:: EXERCISE REQUIREMENTS ::
From the entries, copy each line that includes "mineru".

:: Dataset entries ::

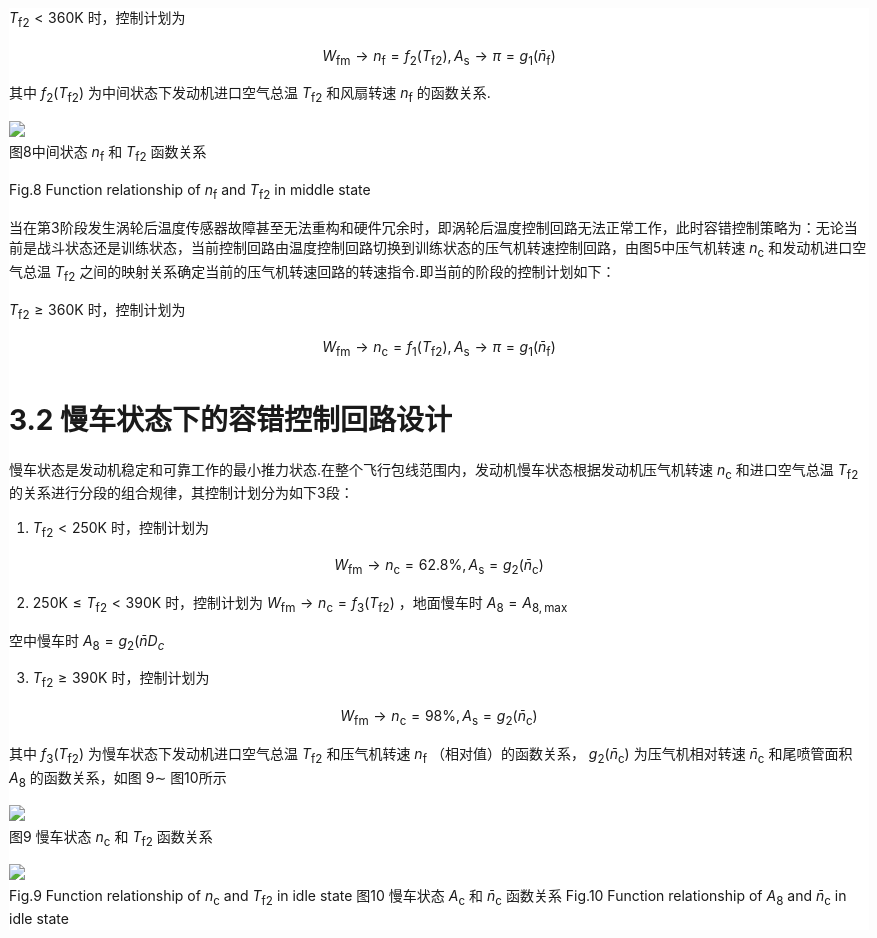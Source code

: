 $T_{\mathrm{f2}}< 360\mathrm{K}$  时，控制计划为

$$
W_{\mathrm{fm}}\rightarrow n_{\mathrm{f}} = f_{2}(T_{\mathrm{f2}}),A_{\mathrm{s}}\rightarrow \pi = g_{1}(\bar{n}_{\mathrm{f}})
$$

其中  $f_{2}(T_{\mathrm{f2}})$  为中间状态下发动机进口空气总温 $T_{\mathrm{f2}}$  和风扇转速  $n_{\mathrm{f}}$  的函数关系.

![](https://cdn-mineru.openxlab.org.cn/result/2025-09-13/c4cdac7a-5553-4e27-b29a-2cc218e72347/500bb94e75dc4530dd85ec55fd5be3c6598a52ef932cc84a8b82042c08131a02.jpg)  
图8中间状态  $n_{\mathrm{f}}$  和  $T_{\mathrm{f2}}$  函数关系

Fig.8 Function relationship of  $n_{\mathrm{f}}$  and  $T_{\mathrm{f2}}$  in middle state

当在第3阶段发生涡轮后温度传感器故障甚至无法重构和硬件冗余时，即涡轮后温度控制回路无法正常工作，此时容错控制策略为：无论当前是战斗状态还是训练状态，当前控制回路由温度控制回路切换到训练状态的压气机转速控制回路，由图5中压气机转速  $n_{\mathrm{c}}$  和发动机进口空气总温  $T_{\mathrm{f2}}$  之间的映射关系确定当前的压气机转速回路的转速指令.即当前的阶段的控制计划如下：

$T_{\mathrm{f2}}\geq 360\mathrm{K}$  时，控制计划为

$$
W_{\mathrm{fm}}\rightarrow n_{\mathrm{c}} = f_{1}(T_{\mathrm{f2}}),A_{\mathrm{s}}\rightarrow \pi = g_{1}(\bar{n}_{\mathrm{f}})
$$

# 3.2 慢车状态下的容错控制回路设计

慢车状态是发动机稳定和可靠工作的最小推力状态.在整个飞行包线范围内，发动机慢车状态根据发动机压气机转速  $n_{\mathrm{c}}$  和进口空气总温  $T_{\mathrm{f2}}$  的关系进行分段的组合规律，其控制计划分为如下3段：

1)  $T_{\mathrm{f2}}< 250\mathrm{K}$  时，控制计划为

$$
W_{\mathrm{fm}}\rightarrow n_{\mathrm{c}} = 62.8\% ,A_{\mathrm{s}} = g_{2}(\bar{n}_{\mathrm{c}})
$$

2)  $250\mathrm{K}\leqslant T_{\mathrm{f2}}< 390\mathrm{K}$  时，控制计划为 $W_{\mathrm{fm}}\rightarrow n_{\mathrm{c}} = f_{3}(T_{\mathrm{f2}})$  ，地面慢车时  $A_{8} = A_{8,\mathrm{max}}$

空中慢车时  $A_{8} = g_{2}(\bar{n} D_{c}$

3)  $T_{\mathrm{f2}}\geq 390\mathrm{K}$  时，控制计划为

$$
W_{\mathrm{fm}}\rightarrow n_{\mathrm{c}} = 98\% ,A_{\mathrm{s}} = g_{2}(\bar{n}_{\mathrm{c}})
$$

其中  $f_{3}(T_{\mathrm{f2}})$  为慢车状态下发动机进口空气总温 $T_{\mathrm{f2}}$  和压气机转速  $n_{\mathrm{f}}$  （相对值）的函数关系，  $g_{2}(\bar{n}_{\mathrm{c}})$  为压气机相对转速  $\bar{n}_{\mathrm{c}}$  和尾喷管面积  $A_{8}$  的函数关系，如图  $9\sim$  图10所示

![](https://cdn-mineru.openxlab.org.cn/result/2025-09-13/c4cdac7a-5553-4e27-b29a-2cc218e72347/d44310b9445ade64c5319800004ef9cdb9659c96416373123cfd369fe5b0dadd.jpg)  
图9 慢车状态  $n_{\mathrm{c}}$  和  $T_{\mathrm{f2}}$  函数关系

![](https://cdn-mineru.openxlab.org.cn/result/2025-09-13/c4cdac7a-5553-4e27-b29a-2cc218e72347/5eec0fd75f4bdcd15af51bdb52cb17880be41c86cab592f01ce11deecb529816.jpg)  
Fig.9 Function relationship of  $n_{\mathrm{c}}$  and  $T_{\mathrm{f2}}$  in idle state  图10 慢车状态  $A_{\mathrm{c}}$  和  $\bar{n}_{\mathrm{c}}$  函数关系 Fig.10 Function relationship of  $A_{8}$  and  $\bar{n}_{\mathrm{c}}$  in idle state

:: ANSWER FOR THIS EXERCISE ::
![](https://cdn-mineru.openxlab.org.cn/result/2025-09-13/c4cdac7a-5553-4e27-b29a-2cc218e72347/500bb94e75dc4530dd85ec55fd5be3c6598a52ef932cc84a8b82042c08131a02.jpg)  
![](https://cdn-mineru.openxlab.org.cn/result/2025-09-13/c4cdac7a-5553-4e27-b29a-2cc218e72347/d44310b9445ade64c5319800004ef9cdb9659c96416373123cfd369fe5b0dadd.jpg)  
![](https://cdn-mineru.openxlab.org.cn/result/2025-09-13/c4cdac7a-5553-4e27-b29a-2cc218e72347/5eec0fd75f4bdcd15af51bdb52cb17880be41c86cab592f01ce11deecb529816.jpg)  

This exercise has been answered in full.